»»
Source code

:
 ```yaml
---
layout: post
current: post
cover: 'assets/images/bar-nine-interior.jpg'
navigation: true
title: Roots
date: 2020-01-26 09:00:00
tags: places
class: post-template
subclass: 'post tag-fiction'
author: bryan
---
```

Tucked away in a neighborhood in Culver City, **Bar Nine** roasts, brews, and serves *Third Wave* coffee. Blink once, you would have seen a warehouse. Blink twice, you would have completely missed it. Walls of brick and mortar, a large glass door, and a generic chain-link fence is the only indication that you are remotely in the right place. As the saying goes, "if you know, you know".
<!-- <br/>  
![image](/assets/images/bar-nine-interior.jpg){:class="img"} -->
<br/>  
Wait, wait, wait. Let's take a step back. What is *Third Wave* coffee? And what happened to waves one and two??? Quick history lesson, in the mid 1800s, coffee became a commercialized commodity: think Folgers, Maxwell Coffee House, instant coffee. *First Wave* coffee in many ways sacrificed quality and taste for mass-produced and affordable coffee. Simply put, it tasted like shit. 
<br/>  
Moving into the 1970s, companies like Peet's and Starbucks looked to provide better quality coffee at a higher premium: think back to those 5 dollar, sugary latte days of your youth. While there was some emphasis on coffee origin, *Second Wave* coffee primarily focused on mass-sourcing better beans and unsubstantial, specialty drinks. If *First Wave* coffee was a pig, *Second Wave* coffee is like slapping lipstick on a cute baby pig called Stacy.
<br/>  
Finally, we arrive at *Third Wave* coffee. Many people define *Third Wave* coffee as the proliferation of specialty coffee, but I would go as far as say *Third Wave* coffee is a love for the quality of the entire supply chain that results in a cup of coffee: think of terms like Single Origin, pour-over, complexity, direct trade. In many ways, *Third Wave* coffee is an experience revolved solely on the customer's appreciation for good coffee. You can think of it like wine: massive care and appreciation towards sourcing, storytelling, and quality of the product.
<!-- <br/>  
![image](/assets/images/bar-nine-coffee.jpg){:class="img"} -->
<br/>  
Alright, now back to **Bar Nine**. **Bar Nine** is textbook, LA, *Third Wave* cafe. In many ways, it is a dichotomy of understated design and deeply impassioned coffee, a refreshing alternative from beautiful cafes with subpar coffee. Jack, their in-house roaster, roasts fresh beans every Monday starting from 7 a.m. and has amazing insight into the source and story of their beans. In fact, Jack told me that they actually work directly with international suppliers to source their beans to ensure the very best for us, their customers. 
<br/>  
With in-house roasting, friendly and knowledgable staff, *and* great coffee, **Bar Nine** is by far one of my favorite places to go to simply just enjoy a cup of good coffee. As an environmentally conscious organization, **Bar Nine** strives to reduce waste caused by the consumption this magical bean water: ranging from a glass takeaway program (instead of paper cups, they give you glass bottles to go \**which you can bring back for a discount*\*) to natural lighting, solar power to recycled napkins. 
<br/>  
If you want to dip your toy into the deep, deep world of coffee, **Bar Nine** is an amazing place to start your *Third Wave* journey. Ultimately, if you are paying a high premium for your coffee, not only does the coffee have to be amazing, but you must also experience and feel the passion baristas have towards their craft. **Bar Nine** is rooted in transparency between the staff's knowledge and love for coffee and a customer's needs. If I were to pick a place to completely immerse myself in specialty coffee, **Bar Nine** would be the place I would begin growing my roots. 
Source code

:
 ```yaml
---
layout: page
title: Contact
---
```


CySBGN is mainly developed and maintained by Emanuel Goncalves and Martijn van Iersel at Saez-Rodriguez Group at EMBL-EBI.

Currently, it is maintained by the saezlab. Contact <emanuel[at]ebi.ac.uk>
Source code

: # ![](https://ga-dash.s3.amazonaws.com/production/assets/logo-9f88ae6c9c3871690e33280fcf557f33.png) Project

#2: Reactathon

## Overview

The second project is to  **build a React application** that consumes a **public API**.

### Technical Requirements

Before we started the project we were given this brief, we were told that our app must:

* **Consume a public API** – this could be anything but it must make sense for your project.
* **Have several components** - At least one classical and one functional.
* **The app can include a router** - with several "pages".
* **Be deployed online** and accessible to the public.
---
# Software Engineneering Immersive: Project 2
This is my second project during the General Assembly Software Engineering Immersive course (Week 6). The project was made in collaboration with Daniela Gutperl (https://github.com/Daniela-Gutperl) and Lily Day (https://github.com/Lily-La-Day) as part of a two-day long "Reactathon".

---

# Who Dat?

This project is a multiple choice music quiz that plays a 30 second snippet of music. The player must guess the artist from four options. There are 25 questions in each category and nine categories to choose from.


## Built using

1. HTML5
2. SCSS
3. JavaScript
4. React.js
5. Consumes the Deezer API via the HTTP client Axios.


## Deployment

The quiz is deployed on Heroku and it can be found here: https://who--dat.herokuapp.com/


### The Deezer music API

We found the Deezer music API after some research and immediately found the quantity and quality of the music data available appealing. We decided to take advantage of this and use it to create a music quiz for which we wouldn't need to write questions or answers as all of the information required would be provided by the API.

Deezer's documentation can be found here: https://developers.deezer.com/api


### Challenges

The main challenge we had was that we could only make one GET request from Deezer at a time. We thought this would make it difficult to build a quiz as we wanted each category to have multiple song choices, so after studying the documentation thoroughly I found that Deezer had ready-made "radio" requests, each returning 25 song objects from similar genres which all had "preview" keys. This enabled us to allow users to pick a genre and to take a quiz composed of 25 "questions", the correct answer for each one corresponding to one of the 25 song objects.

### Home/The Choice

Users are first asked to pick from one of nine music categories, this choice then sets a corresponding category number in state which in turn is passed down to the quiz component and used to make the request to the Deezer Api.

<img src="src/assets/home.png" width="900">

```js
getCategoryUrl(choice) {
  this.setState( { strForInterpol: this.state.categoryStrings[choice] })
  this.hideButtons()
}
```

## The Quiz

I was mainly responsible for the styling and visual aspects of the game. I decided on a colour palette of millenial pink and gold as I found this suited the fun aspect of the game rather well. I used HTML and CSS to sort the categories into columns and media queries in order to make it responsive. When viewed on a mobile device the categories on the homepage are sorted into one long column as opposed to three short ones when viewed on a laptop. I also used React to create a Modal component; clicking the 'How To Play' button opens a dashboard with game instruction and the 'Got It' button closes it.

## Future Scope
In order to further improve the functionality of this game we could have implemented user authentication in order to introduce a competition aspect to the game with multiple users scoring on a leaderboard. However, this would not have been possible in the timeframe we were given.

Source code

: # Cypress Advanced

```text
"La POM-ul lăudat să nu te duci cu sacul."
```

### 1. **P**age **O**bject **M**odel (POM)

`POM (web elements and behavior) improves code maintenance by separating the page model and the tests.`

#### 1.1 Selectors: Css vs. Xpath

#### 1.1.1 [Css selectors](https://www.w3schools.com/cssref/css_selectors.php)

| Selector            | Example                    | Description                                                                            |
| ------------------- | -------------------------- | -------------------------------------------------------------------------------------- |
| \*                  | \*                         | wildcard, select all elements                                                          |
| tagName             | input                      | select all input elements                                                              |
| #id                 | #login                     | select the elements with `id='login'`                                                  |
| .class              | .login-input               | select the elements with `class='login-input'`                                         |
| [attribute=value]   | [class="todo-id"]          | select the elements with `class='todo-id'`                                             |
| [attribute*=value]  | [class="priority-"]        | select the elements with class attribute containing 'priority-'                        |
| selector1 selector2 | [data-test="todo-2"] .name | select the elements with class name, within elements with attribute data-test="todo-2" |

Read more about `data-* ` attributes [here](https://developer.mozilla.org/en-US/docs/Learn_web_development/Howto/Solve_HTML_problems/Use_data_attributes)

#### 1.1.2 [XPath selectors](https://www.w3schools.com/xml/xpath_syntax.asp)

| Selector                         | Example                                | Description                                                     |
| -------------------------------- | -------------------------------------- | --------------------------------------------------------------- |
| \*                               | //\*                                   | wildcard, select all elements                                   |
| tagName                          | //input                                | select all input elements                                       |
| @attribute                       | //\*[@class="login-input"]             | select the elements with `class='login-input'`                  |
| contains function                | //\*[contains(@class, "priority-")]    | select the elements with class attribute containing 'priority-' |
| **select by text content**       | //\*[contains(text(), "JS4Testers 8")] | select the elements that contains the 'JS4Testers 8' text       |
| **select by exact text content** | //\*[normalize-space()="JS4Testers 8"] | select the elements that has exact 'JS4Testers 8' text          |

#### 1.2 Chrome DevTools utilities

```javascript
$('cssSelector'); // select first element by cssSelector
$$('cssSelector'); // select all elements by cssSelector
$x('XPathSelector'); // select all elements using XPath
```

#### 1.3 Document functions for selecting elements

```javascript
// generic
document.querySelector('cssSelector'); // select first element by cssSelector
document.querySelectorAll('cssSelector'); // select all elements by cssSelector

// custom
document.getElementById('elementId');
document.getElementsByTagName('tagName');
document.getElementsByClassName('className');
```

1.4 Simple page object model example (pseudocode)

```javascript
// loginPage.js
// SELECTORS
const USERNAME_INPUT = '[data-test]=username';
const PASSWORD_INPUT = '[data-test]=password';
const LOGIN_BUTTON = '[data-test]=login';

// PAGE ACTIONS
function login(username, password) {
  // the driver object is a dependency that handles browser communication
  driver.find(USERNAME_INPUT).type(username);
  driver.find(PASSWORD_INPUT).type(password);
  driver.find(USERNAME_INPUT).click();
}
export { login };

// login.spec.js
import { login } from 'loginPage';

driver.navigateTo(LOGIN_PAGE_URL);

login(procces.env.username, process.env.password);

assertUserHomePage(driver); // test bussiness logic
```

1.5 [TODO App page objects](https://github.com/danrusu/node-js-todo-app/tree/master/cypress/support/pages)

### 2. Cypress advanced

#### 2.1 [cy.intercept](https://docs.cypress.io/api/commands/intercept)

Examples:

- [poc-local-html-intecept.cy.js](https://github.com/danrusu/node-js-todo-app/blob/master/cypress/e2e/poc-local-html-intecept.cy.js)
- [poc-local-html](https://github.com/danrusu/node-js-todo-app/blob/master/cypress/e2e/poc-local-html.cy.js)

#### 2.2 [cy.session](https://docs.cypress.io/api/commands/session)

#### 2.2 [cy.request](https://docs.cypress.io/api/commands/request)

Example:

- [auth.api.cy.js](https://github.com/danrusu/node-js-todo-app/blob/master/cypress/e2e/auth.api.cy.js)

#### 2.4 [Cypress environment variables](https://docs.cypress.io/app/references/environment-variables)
««
»»
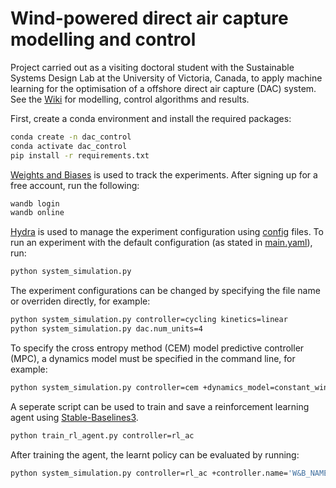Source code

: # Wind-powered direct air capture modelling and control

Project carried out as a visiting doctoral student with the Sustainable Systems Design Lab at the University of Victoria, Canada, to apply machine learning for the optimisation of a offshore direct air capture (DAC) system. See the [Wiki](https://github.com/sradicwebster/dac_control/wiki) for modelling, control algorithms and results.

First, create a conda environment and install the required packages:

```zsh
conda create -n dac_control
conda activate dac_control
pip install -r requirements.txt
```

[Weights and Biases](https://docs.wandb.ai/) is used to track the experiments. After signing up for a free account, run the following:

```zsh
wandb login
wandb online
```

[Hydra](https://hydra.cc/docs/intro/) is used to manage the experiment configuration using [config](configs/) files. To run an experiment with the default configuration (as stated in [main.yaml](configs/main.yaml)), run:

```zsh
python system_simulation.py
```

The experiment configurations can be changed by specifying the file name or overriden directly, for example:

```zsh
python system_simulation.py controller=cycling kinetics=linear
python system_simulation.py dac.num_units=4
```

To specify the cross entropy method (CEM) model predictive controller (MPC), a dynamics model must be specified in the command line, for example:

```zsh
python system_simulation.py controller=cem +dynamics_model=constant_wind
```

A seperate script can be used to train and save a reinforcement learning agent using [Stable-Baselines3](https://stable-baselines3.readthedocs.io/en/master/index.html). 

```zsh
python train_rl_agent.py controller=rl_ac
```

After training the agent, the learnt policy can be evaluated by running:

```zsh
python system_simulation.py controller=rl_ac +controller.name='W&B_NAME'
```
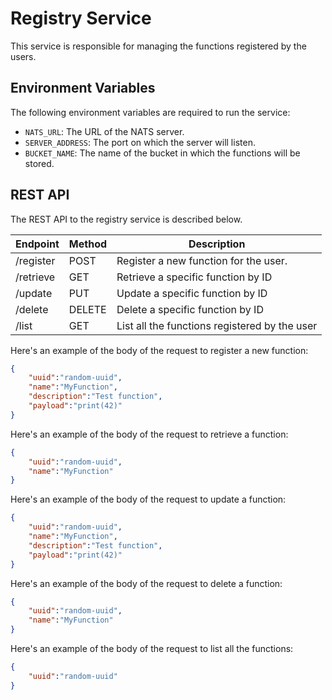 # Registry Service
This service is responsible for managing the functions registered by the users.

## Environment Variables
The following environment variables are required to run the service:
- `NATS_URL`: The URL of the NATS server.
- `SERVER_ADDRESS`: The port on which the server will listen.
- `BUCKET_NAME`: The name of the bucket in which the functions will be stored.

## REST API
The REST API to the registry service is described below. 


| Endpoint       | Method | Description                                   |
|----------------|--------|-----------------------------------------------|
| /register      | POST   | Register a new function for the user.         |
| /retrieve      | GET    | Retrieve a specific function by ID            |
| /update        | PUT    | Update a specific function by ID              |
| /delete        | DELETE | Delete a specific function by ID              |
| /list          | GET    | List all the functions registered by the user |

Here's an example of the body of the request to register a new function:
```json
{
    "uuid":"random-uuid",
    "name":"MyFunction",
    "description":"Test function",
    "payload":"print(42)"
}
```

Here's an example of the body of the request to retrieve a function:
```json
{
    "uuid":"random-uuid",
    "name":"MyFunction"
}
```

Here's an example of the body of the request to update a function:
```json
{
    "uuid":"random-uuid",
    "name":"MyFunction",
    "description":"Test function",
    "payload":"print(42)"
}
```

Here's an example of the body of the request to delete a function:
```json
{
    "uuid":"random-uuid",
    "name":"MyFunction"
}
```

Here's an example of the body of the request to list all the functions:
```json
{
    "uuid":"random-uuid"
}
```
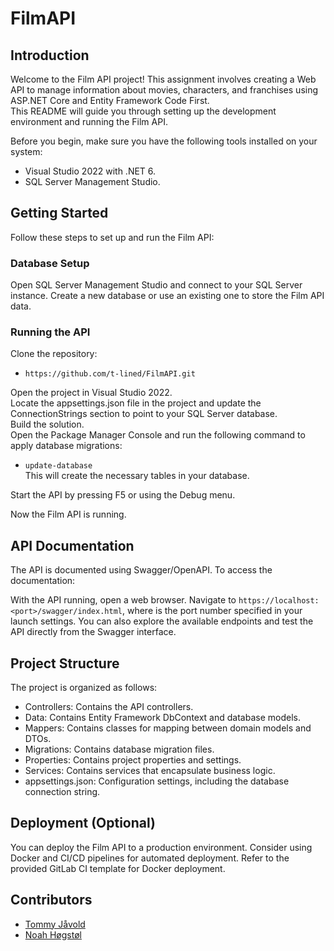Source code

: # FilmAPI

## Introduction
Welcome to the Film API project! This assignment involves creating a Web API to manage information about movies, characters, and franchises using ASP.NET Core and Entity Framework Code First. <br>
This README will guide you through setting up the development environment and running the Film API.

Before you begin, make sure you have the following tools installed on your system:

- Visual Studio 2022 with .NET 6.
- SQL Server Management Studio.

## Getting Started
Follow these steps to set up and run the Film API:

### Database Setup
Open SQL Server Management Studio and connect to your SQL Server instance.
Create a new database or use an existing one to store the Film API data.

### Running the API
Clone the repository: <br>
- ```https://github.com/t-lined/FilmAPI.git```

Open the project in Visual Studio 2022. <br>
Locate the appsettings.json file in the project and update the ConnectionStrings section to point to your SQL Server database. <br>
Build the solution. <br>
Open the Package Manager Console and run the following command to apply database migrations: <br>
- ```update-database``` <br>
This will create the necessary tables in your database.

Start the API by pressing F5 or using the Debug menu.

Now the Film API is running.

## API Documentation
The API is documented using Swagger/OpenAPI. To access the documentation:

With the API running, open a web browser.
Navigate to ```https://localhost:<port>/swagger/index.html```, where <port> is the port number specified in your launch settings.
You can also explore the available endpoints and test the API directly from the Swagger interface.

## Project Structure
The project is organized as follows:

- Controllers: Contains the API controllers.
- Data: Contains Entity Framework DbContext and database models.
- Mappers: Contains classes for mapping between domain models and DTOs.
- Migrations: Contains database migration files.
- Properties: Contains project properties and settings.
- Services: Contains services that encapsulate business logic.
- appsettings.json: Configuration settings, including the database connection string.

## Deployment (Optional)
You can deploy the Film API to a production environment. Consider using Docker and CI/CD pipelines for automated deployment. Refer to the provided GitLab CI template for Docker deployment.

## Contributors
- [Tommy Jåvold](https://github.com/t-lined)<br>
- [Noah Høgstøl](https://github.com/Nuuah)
««
»»
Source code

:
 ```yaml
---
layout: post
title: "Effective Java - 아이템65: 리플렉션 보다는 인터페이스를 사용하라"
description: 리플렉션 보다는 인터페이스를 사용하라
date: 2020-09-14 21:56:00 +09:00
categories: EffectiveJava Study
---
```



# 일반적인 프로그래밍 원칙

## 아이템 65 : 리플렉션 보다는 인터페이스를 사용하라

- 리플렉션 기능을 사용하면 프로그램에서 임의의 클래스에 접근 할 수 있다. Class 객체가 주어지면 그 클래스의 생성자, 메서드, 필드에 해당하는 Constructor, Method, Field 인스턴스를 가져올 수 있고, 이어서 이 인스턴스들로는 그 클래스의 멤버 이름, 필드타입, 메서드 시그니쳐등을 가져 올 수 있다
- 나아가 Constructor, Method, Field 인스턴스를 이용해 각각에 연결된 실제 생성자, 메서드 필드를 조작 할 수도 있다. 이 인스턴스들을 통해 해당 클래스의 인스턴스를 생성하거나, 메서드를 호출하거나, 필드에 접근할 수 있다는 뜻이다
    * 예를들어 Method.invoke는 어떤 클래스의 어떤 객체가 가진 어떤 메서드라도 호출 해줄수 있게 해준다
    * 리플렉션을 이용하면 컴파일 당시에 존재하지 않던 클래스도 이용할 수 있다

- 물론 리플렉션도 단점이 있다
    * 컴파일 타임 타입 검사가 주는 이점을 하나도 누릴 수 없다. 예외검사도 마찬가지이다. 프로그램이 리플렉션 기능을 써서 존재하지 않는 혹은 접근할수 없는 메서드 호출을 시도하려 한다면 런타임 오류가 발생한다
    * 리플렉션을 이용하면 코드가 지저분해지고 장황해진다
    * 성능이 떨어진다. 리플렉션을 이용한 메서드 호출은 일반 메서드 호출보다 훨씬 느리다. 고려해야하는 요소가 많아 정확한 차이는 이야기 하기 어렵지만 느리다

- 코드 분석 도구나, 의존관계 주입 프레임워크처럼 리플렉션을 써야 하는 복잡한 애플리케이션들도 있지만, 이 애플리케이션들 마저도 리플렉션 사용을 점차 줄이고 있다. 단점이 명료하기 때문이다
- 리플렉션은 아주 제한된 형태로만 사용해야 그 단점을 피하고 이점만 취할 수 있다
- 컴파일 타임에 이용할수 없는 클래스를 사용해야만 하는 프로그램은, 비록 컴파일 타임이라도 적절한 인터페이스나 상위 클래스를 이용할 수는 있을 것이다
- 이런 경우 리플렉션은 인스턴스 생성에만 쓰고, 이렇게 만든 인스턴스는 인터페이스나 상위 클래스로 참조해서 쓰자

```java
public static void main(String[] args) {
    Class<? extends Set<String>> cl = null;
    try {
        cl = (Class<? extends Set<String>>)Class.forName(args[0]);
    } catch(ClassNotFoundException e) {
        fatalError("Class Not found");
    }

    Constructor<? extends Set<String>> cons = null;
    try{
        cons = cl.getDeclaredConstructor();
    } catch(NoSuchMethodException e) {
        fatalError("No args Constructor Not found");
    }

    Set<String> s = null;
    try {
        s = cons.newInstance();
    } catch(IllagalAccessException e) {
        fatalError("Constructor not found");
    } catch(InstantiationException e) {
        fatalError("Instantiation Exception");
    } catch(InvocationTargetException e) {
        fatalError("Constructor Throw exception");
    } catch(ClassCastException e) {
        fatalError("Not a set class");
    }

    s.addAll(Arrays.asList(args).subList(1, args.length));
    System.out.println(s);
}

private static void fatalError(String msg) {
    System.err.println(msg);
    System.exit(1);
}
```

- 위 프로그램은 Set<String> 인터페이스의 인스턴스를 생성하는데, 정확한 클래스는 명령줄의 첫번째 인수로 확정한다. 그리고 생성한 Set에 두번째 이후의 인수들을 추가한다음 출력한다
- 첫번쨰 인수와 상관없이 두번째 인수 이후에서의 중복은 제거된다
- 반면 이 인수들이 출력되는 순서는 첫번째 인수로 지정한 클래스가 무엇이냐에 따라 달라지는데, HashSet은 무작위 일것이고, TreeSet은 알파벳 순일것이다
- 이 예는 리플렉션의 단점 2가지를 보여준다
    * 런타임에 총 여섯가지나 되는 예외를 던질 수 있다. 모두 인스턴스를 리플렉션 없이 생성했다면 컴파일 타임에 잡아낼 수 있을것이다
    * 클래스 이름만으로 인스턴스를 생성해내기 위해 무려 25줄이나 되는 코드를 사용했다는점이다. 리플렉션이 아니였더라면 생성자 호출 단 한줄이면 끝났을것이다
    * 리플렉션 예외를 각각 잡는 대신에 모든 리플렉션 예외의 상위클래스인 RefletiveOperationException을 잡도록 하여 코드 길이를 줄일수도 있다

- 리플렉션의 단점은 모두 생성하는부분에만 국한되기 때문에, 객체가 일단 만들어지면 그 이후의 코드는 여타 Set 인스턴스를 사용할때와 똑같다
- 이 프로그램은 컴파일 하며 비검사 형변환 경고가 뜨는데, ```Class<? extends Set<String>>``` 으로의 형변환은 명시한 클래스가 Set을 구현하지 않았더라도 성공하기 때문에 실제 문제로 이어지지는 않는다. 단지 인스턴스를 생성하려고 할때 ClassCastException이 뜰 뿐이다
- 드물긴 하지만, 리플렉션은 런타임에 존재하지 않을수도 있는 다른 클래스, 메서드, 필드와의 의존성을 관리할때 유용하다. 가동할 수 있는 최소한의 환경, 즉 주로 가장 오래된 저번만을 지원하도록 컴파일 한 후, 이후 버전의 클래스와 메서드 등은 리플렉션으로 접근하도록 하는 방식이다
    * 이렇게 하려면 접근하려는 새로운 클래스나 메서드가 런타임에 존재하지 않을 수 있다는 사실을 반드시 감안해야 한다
««
◆ **Task description**:
Using the listing above, copy exactly the line that contains "Before we started", the line that contains "# Software Engineneering Immersive: Project 2", and each line that falls between them.

◆ **Written response**:
Before we started the project we were given this brief, we were told that our app must:

* **Consume a public API** – this could be anything but it must make sense for your project.
* **Have several components** - At least one classical and one functional.
* **The app can include a router** - with several "pages".
* **Be deployed online** and accessible to the public.
---
# Software Engineneering Immersive: Project 2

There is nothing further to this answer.